In 2015 a worried father asked Rhema Vaithianathan a question that still weighs on her mind. A small crowd had gathered in a basement room in Pittsburgh to hear her explain how software might tackle child abuse. Every day the area’s hotline receives dozens of calls from people who suspect that a child is in danger; some of these are then flagged by call-center staff for investigation. But the system does not catch all cases of abuse. Vaithianathan and her colleagues had just won a half-million-dollar contract to build an algorithm to help.

Vaithianathan, a health economist who co-directs the Center for Social Data Analytics at the Auckland University of Technology in New Zealand, told the crowd how the algorithm might work. For example, a tool trained on reams of data—including family backgrounds and criminal records—could generate risk scores when calls come in. That could help call screeners to flag which families to investigate.

After Vaithianathan invited questions from her audience, the father stood up to speak. He had struggled with drug addiction, he said, and social workers had removed a child from his home in the past. But he had been clean for some time. With a computer assessing his records, would the effort he had made to turn his life around count for nothing? In other words: Would algorithms judge him unfairly?

Vaithianathan assured him that a human would always be in the loop, so his efforts would not be overlooked. But now that the automated tool has been deployed, she still thinks about his question. Computer calculations are increasingly being used to steer potentially life-changing decisions, including which people to detain after they have been charged with a crime, which families to investigate for potential child abuse and—in a trend called predictive policing—which neighborhoods police should focus on. These tools promise to make decisions more consistent, accurate and rigorous. But oversight is limited: no one knows how many are in use. And their potential for unfairness is raising alarm. In 2016, for instance, U.S. journalists argued that a system used to assess the risk of future criminal activity discriminates against Black defendants.

Rhema Vaithianathan staring at camera.
Rhema Vaithianathan builds algorithms to help flag potential cases of child abuse. Credit: Auckland University of Technology

“What concerns me most is the idea that we’re coming up with systems that are supposed to ameliorate problems [but] that might end up exacerbating them,” says Kate Crawford, co-founder of the AI Now Institute, a research center at New York University that studies the social implications of artificial intelligence.

With Crawford and others waving red flags, governments are trying to make software more accountable. In December 2017 the New York City Council passed a bill to set up a task force to recommend how to publicly share information about algorithms and investigate them for bias. In 2018 France’s president, Emmanuel Macron, said that the country would make all algorithms used by its government open. And in guidance issued in May 2018 the U.K. government called for those working with data in the public sector to be transparent and accountable. Europe’s General Data Protection Regulation (GDPR), which came into force at the end of May of that year, is also expected to promote algorithmic accountability.

In the midst of such activity, scientists are confronting complex questions about what it means to make an algorithm fair. Researchers such as Vaithianathan who work with public agencies to try to build responsible and effective software must grapple with how automated tools might introduce bias or entrench existing inequity—especially if they are being inserted into an already discriminatory social system.

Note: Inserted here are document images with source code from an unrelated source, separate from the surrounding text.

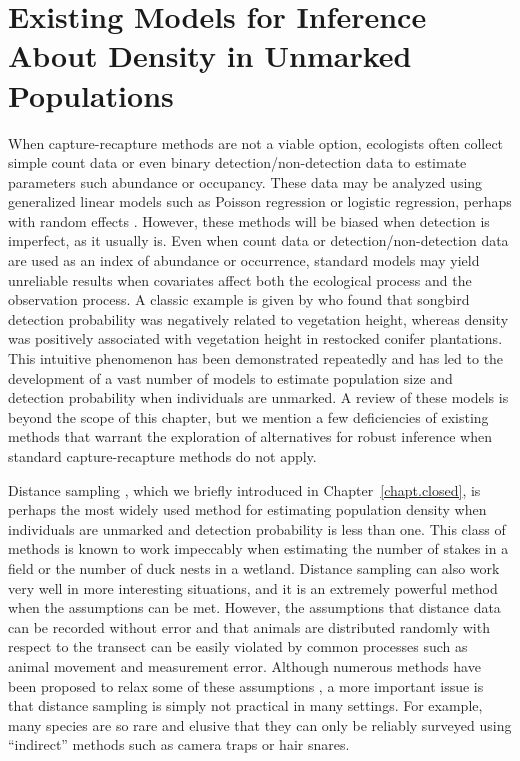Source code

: \section{Existing Models for Inference About Density in Unmarked Populations}
\label{Sect.existing-unmarked}
When capture-recapture methods are not a viable option, ecologists
often collect simple count data or even binary detection/non-detection data
to estimate parameters such abundance or occupancy.
These
data may be analyzed using generalized linear models such as
Poisson regression or logistic regression, perhaps with random
effects \citep{zuur_etal:2009}. %
However, these methods will be biased when detection is imperfect, as
it usually is. Even when count data or detection/non-detection data are
used as an index of abundance or occurrence, standard models may yield
unreliable results when covariates affect both the ecological process
and the observation process. A classic example is given by
\citet{bibby_buckland:1987} who found that songbird detection
probability was negatively related to vegetation height, whereas
density was positively associated with vegetation height in restocked
conifer plantations. This intuitive phenomenon has been
demonstrated repeatedly \citep[e.g.][]{kery:2008,sillett_etal:2012} and has led to the
development of a vast number of models to estimate population size and
detection probability when individuals are unmarked. A review of these
models is beyond the scope of this
chapter, but we mention a few deficiencies of existing methods
that warrant the exploration of alternatives for robust inference when
standard capture-recapture methods do not apply.

Distance sampling \citep{buckland_etal:2001}, which we briefly
introduced in Chapter~\ref{chapt.closed},
is perhaps the most widely used method for
estimating population density when individuals are unmarked and
detection probability is less than one. This class of methods is known
to work impeccably when estimating the number of stakes in a field or
the number of duck nests in a wetland. Distance sampling can also work very well in
more interesting situations, and it is an extremely powerful method when
the assumptions can be met. However, the assumptions that distance
data can be recorded without error and that animals are distributed
randomly with respect to the transect can be easily violated by
common processes such as animal movement and measurement
error. Although numerous methods have been proposed to
relax some of these assumptions
\citet{royle_etal:2004, borchers_etal:1998, johnson_etal:2010,
  chandler_etal:2011},
a more important issue is that distance
sampling is simply not practical in many settings. For example, many
species are so rare and elusive that they can only be reliably
surveyed using ``indirect'' methods such as camera traps or hair snares. %

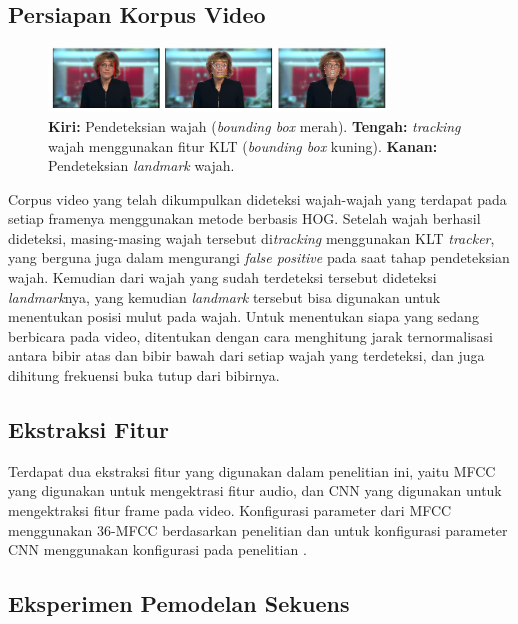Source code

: \subsection{Persiapan Korpus Video}

\begin{figure}[h]
    \centering
    \includegraphics[width=0.8\textwidth]{resources/images/face-detection.png}
    \caption{\textbf{Kiri:} Pendeteksian wajah (\textit{bounding box} merah). \textbf{Tengah:} \textit{tracking} wajah menggunakan fitur KLT (\textit{bounding box} kuning). \textbf{Kanan:} Pendeteksian \textit{landmark} wajah.}
    \label{fig:face-detection}
\end{figure}

Corpus video yang telah dikumpulkan dideteksi wajah-wajah yang terdapat pada setiap framenya menggunakan metode berbasis HOG. Setelah wajah berhasil dideteksi, masing-masing wajah tersebut di\textit{tracking} menggunakan KLT \textit{tracker}, yang berguna juga dalam mengurangi \textit{false positive} pada saat tahap pendeteksian wajah. Kemudian dari wajah yang sudah terdeteksi tersebut dideteksi \textit{landmark}nya, yang kemudian \textit{landmark} tersebut bisa digunakan untuk menentukan posisi mulut pada wajah. Untuk menentukan siapa yang sedang berbicara pada video, ditentukan dengan cara menghitung jarak ternormalisasi antara bibir atas dan bibir bawah dari setiap wajah yang terdeteksi, dan juga dihitung frekuensi buka tutup dari bibirnya.


\subsection{Ekstraksi Fitur}

Terdapat dua ekstraksi fitur yang digunakan dalam penelitian ini, yaitu MFCC yang digunakan untuk mengektrasi fitur audio, dan CNN yang digunakan untuk mengektraksi fitur frame pada video. Konfigurasi parameter dari MFCC menggunakan  36-MFCC berdasarkan penelitian \textcite{Yuwan2018} dan untuk konfigurasi parameter CNN menggunakan konfigurasi pada penelitian \textcite{Chung2017}.


\subsection{Eksperimen Pemodelan Sekuens}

“There’s a fairly active community of researchers who are trying to develop methods to audit these kinds of systems from the outside,” Vaithianathan says.

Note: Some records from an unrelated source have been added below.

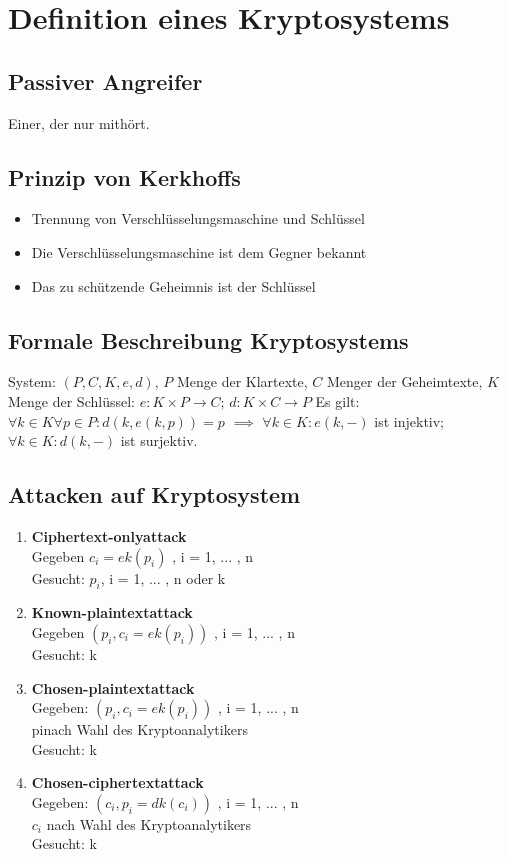 \documentclass[landscape,twocolumn,a4paper]{article}
\begin{document}
\section{Definition eines Kryptosystems}
\subsection{Passiver Angreifer}
Einer, der nur mithört.
\subsection{Prinzip von Kerkhoffs}
\begin{itemize}
	\item Trennung von Verschlüsselungsmaschine und Schlüssel
	\item Die Verschlüsselungsmaschine ist dem Gegner bekannt
	\item Das zu schützende Geheimnis ist der Schlüssel
\end{itemize}
\subsection{Formale Beschreibung Kryptosystems}
System: $(P, C, K, e, d)$, $P$ Menge der Klartexte, $C$ Menger der Geheimtexte, $K$ Menge der Schlüssel:
$e: K \times P \rightarrow C$; $d: K \times C \rightarrow P$
Es gilt: $\forall k \in K \forall p \in P: d (k, e (k, p)) = p$ $\implies$ $\forall k \in K : e(k, -)$ ist injektiv; $\forall k \in K: d(k, -)$ ist surjektiv.
\subsection{Attacken auf Kryptosystem}
\begin{enumerate}
\item \textbf{Ciphertext-onlyattack} \\
Gegeben $c_i= ek(p_i)$ , i = 1, ... , n \\
Gesucht: $p_i$, i = 1, ... , n oder k
\item \textbf{Known-plaintextattack}\\
Gegeben $( p_i, c_i= ek(p_i))$ , i = 1, ... , n \\
Gesucht: k 
\item \textbf{Chosen-plaintextattack}\\
Gegeben: $( p_i, c_i= ek(p_i))$ , i = 1, ... , n \\
pinach Wahl des Kryptoanalytikers \\
Gesucht: k 
\item \textbf{Chosen-ciphertextattack}\\
Gegeben: $( c_i,p_i= dk(c_i))$ , i = 1, ... , n \\
$c_i$ nach Wahl des Kryptoanalytikers \\
Gesucht: k
\end{enumerate}
\end{document}
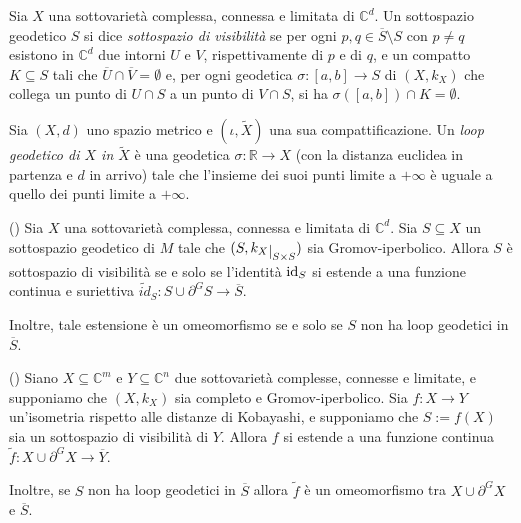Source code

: \begin{defn}
    Sia $X$ una sottovarietà complessa, connessa e limitata di $\mathbb{C}^d$. Un sottospazio geodetico $S$ si dice \textit{sottospazio di visibilità} se per ogni $p,q\in\overline{S}\setminus S$ con $p\not=q$ esistono in $\mathbb{C}^d$ due intorni $U$ e $V$, rispettivamente di $p$ e di $q$, e un compatto $K\subseteq S$ tali che $\overline{U}\cap\overline{V}=\emptyset$ e, per ogni geodetica $\sigma:[a,b]\longrightarrow S$ di $(X,k_X)$ che collega un punto di $U\cap S$ a un punto di $V\cap S$, si ha $\sigma([a,b])\cap K=\emptyset$.
\end{defn}

\begin{defn}
    Sia $(X,d)$ uno spazio metrico e $(\iota,\tilde{X})$ una sua compattificazione. Un \textit{loop geodetico di $X$ in $\tilde{X}$} è una geodetica $\sigma:\mathbb{R}\longrightarrow X$ (con la distanza euclidea in partenza e $d$ in arrivo) tale che l'insieme dei suoi punti limite a $+\infty$ è uguale a quello dei punti limite a $+\infty$.
\end{defn}

\begin{thm}
    (\cite[Theorem 1.4]{CMS}) Sia $X$ una sottovarietà complessa, connessa e limitata di $\mathbb{C}^d$. Sia $S\subseteq X$ un sottospazio geodetico di $M$ tale che $(S,k_X\restrict{S\times S})$ sia Gromov-iperbolico. Allora $S$ è sottospazio di visibilità se e solo se l'identità $\operatorname{id}_S$ si estende a una funzione continua e suriettiva $\tilde{id}_S:S\cup\partial^GS\longrightarrow\overline{S}$.

    Inoltre, tale estensione è un omeomorfismo se e solo se $S$ non ha loop geodetici in $\overline{S}$.
\end{thm}

\begin{thm}
    (\cite[Theorem 1.5]{CMS}) Siano $X\subseteq\mathbb{C}^m$ e $Y\subseteq\mathbb{C}^n$ due sottovarietà complesse, connesse e limitate, e supponiamo che $(X,k_X)$ sia completo e Gromov-iperbolico. Sia $f:X\longrightarrow Y$ un'isometria rispetto alle distanze di Kobayashi, e supponiamo che $S:=f(X)$ sia un sottospazio di visibilità di $Y$. Allora $f$ si estende a una funzione continua $\tilde{f}:X\cup\partial^GX\longrightarrow\overline{Y}$.

    Inoltre, se $S$ non ha loop geodetici in $\overline{S}$ allora $\tilde{f}$ è un omeomorfismo tra $X\cup\partial^GX$ e $\overline{S}$.
\end{thm}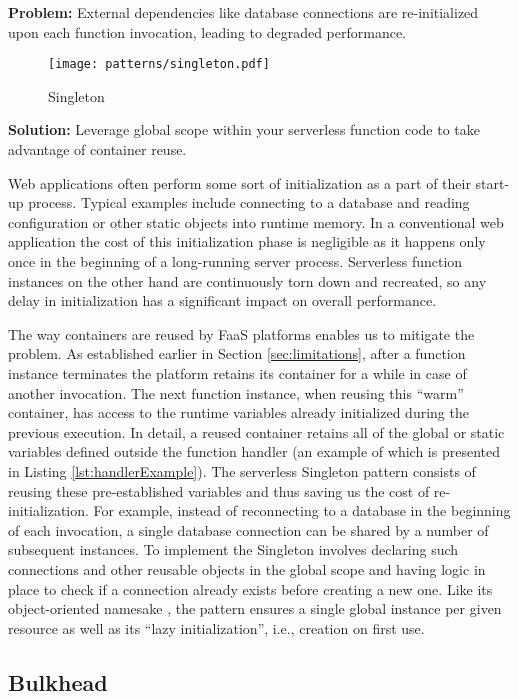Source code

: \textbf{Problem:} External dependencies like database connections are re-initialized upon each function invocation, leading to degraded performance.

\begin{figure}[h]
  \centering
  \texttt{[image: patterns/singleton.pdf]}
  \caption{Singleton}
  \label{fig:singleton}
\end{figure}

\textbf{Solution:} Leverage global scope within your serverless function code to take advantage of container reuse.

Web applications often perform some sort of initialization as a part of their start-up process. Typical examples include connecting to a database and reading configuration or other static objects into runtime memory. In a conventional web application the cost of this initialization phase is negligible as it happens only once in the beginning of a long-running server process. Serverless function instances on the other hand are continuously torn down and recreated, so any delay in initialization has a significant impact on overall performance.

The way containers are reused by FaaS platforms enables us to mitigate the problem. As established earlier in Section \ref{sec:limitations}, after a function instance terminates the platform retains its container for a while in case of another invocation. The next function instance, when reusing this ``warm'' container, has access to the runtime variables already initialized during the previous execution. In detail, a reused container retains all of the global or static variables defined outside the function handler (an example of which is presented in Listing \ref{lst:handlerExample}). The serverless Singleton pattern consists of reusing these pre-established variables and thus saving us the cost of re-initialization. For example, instead of reconnecting to a database in the beginning of each invocation, a single database connection can be shared by a number of subsequent instances. To implement the Singleton involves declaring such connections and other reusable objects in the global scope and having logic in place to check if a connection already exists before creating a new one. Like its object-oriented namesake \parencite{gamma94designPatterns}, the pattern ensures a single global instance per given resource as well as its ``lazy initialization'', i.e., creation on first use. \parencite{aws18serverlessLens}

\subsection{Bulkhead} \label{subsec:Bulkhead}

The questions that automated decision-making tools raise are not entirely new, notes Suresh Venkatasubramanian, a theoretical computer scientist at the University of Utah. Actuarial tools for assessing criminality or credit risk have been around for decades. But as large data sets and more-complex models become widespread, it is becoming harder to ignore their ethical implications, he says. “Computer scientists have no choice but to be engaged now. We can no longer just throw the algorithms over the fence and see what happens.”

Fairness trade-offs

When officials at the Department of Human Services in Allegheny County, where Pittsburgh is located, called in 2014 for proposals for an automated tool, they had not yet decided how to use it. But they knew they wanted to be open about the new system. “I’m very against using government money for black-box solutions where I can’t tell my community what we’re doing,” says Erin Dalton, the department’s director. The department has a centralized data warehouse, built in 1999, that contains a wealth of information about individuals—including on housing, mental health and criminal records. Vaithianathan’s team put in an impressive bid to focus on child welfare, Dalton says.

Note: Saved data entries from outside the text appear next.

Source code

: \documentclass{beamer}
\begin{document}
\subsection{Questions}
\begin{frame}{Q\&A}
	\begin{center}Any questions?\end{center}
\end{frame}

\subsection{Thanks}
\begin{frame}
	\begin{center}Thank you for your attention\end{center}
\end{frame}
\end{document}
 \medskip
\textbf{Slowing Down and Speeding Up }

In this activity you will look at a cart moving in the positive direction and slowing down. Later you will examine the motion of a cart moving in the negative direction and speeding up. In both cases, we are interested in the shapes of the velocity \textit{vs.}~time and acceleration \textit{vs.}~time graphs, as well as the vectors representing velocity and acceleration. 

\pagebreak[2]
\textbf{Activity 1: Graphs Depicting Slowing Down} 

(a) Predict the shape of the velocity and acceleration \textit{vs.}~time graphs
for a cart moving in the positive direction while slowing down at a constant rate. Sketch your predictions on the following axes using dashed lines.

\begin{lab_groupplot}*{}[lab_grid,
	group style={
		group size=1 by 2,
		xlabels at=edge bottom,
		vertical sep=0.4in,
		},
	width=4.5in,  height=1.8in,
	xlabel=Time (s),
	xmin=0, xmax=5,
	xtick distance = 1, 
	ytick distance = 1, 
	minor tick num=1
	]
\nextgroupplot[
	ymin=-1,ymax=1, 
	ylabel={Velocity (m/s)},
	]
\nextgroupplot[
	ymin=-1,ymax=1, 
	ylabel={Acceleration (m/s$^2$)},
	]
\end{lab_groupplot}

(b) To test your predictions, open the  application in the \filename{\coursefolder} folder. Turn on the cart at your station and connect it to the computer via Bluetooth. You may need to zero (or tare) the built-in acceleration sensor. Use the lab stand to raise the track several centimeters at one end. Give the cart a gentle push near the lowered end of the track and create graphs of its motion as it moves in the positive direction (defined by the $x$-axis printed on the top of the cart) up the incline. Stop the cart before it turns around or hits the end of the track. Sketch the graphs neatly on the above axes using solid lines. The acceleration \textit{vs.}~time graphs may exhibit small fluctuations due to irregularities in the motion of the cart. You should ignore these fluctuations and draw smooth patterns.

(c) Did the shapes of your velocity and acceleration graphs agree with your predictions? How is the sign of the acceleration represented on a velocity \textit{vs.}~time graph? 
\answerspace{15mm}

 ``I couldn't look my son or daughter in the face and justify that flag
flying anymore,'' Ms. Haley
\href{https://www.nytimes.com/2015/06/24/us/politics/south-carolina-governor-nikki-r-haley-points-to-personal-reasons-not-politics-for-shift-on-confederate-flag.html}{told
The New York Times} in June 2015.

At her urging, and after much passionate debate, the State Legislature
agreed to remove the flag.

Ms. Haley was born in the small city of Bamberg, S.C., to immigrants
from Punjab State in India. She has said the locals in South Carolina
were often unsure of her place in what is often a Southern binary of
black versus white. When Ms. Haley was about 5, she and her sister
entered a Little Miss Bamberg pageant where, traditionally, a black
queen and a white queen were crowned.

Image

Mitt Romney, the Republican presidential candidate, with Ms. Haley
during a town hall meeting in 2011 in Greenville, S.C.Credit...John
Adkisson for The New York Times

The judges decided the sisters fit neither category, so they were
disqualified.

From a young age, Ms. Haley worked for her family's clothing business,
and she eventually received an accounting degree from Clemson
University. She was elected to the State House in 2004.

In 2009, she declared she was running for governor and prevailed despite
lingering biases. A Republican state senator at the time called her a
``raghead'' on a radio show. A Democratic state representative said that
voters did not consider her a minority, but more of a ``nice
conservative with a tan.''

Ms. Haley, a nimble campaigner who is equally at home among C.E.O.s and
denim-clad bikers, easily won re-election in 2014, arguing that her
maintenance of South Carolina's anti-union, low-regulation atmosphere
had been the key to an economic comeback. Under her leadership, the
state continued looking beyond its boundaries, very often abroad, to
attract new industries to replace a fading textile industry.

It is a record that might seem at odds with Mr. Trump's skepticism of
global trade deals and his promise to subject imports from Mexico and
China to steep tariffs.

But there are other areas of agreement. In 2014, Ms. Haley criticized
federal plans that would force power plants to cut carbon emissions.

The Allegheny Family Screening Tool (AFST) launched in August 2016. For each phone call to the hotline, call-center employees see a score between 1 and 20 that is generated by the automated risk-assessment system, with 20 corresponding to a case designated as highest risk. These are families for which the AFST predicts that children are most likely to be removed from their homes within two years or to be referred to the county again because a caller has suspected abuse (the county is in the process of dropping this second metric, which does not seem to closely reflect the cases that require further investigation).

An independent researcher, Jeremy Goldhaber-Fiebert of Stanford University, is still assessing the tool. But Dalton says preliminary results suggest that it is helping. The cases that call-center staff refer to investigators seem to include more instances of legitimate concern, she says. Call screeners also seem to be making more consistent decisions about cases that have similar profiles. Still, their decisions do not necessarily agree with the algorithm’s risk scores; the county is hoping to bring the two into closer alignment.

How to define fair?

As the AFST was being deployed, Dalton wanted more help working out whether it might be biased. In 2016 she enlisted Alexandra Chouldechova, a statistician at Carnegie Mellon University, to analyze whether the software was discriminating against particular groups. Chouldechova had already been thinking about bias in algorithms—and was about to weigh in on a case that has triggered substantial debate over the issue.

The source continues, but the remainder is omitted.